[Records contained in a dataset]
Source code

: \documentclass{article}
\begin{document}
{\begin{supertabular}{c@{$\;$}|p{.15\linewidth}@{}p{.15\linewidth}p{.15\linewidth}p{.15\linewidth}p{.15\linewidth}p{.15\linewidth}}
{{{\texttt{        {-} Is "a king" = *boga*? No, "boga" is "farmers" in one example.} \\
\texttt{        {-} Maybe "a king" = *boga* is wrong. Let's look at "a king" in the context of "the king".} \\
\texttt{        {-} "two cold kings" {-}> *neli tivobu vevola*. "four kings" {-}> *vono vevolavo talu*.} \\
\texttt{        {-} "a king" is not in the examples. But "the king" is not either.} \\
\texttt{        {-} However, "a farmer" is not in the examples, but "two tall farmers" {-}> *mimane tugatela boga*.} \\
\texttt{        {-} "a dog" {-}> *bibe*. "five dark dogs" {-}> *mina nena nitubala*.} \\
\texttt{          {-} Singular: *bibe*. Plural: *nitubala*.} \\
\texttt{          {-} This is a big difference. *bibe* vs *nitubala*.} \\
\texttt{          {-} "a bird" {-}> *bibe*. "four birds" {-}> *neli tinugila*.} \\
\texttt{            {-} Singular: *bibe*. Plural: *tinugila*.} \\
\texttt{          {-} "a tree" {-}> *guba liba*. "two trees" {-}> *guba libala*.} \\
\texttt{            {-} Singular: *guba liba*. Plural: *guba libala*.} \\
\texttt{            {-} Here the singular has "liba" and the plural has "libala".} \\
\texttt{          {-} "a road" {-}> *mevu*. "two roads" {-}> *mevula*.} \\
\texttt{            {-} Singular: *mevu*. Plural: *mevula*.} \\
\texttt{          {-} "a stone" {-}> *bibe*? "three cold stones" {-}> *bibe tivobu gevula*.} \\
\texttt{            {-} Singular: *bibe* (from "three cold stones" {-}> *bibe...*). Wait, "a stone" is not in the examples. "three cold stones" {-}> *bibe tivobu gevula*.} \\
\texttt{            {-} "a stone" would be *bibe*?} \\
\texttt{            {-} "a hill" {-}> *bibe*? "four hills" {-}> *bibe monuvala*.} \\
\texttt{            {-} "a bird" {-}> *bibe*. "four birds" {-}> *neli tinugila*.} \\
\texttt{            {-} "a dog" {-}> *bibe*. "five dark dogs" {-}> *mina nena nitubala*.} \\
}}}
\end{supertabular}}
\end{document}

* What is needed *
Restate every line of the data above exactly as it was written.

* Task output *
Source code

: \documentclass{article}
\begin{document}
{\begin{supertabular}{c@{$\;$}|p{.15\linewidth}@{}p{.15\linewidth}p{.15\linewidth}p{.15\linewidth}p{.15\linewidth}p{.15\linewidth}}
{{{\texttt{        {-} Is "a king" = *boga*? No, "boga" is "farmers" in one example.} \\
\texttt{        {-} Maybe "a king" = *boga* is wrong. Let's look at "a king" in the context of "the king".} \\
\texttt{        {-} "two cold kings" {-}> *neli tivobu vevola*. "four kings" {-}> *vono vevolavo talu*.} \\
\texttt{        {-} "a king" is not in the examples. But "the king" is not either.} \\
\texttt{        {-} However, "a farmer" is not in the examples, but "two tall farmers" {-}> *mimane tugatela boga*.} \\
\texttt{        {-} "a dog" {-}> *bibe*. "five dark dogs" {-}> *mina nena nitubala*.} \\
\texttt{          {-} Singular: *bibe*. Plural: *nitubala*.} \\
\texttt{          {-} This is a big difference. *bibe* vs *nitubala*.} \\
\texttt{          {-} "a bird" {-}> *bibe*. "four birds" {-}> *neli tinugila*.} \\
\texttt{            {-} Singular: *bibe*. Plural: *tinugila*.} \\
\texttt{          {-} "a tree" {-}> *guba liba*. "two trees" {-}> *guba libala*.} \\
\texttt{            {-} Singular: *guba liba*. Plural: *guba libala*.} \\
\texttt{            {-} Here the singular has "liba" and the plural has "libala".} \\
\texttt{          {-} "a road" {-}> *mevu*. "two roads" {-}> *mevula*.} \\
\texttt{            {-} Singular: *mevu*. Plural: *mevula*.} \\
\texttt{          {-} "a stone" {-}> *bibe*? "three cold stones" {-}> *bibe tivobu gevula*.} \\
\texttt{            {-} Singular: *bibe* (from "three cold stones" {-}> *bibe...*). Wait, "a stone" is not in the examples. "three cold stones" {-}> *bibe tivobu gevula*.} \\
\texttt{            {-} "a stone" would be *bibe*?} \\
\texttt{            {-} "a hill" {-}> *bibe*? "four hills" {-}> *bibe monuvala*.} \\
\texttt{            {-} "a bird" {-}> *bibe*. "four birds" {-}> *neli tinugila*.} \\
\texttt{            {-} "a dog" {-}> *bibe*. "five dark dogs" {-}> *mina nena nitubala*.} \\
}}}
\end{supertabular}}
\end{document}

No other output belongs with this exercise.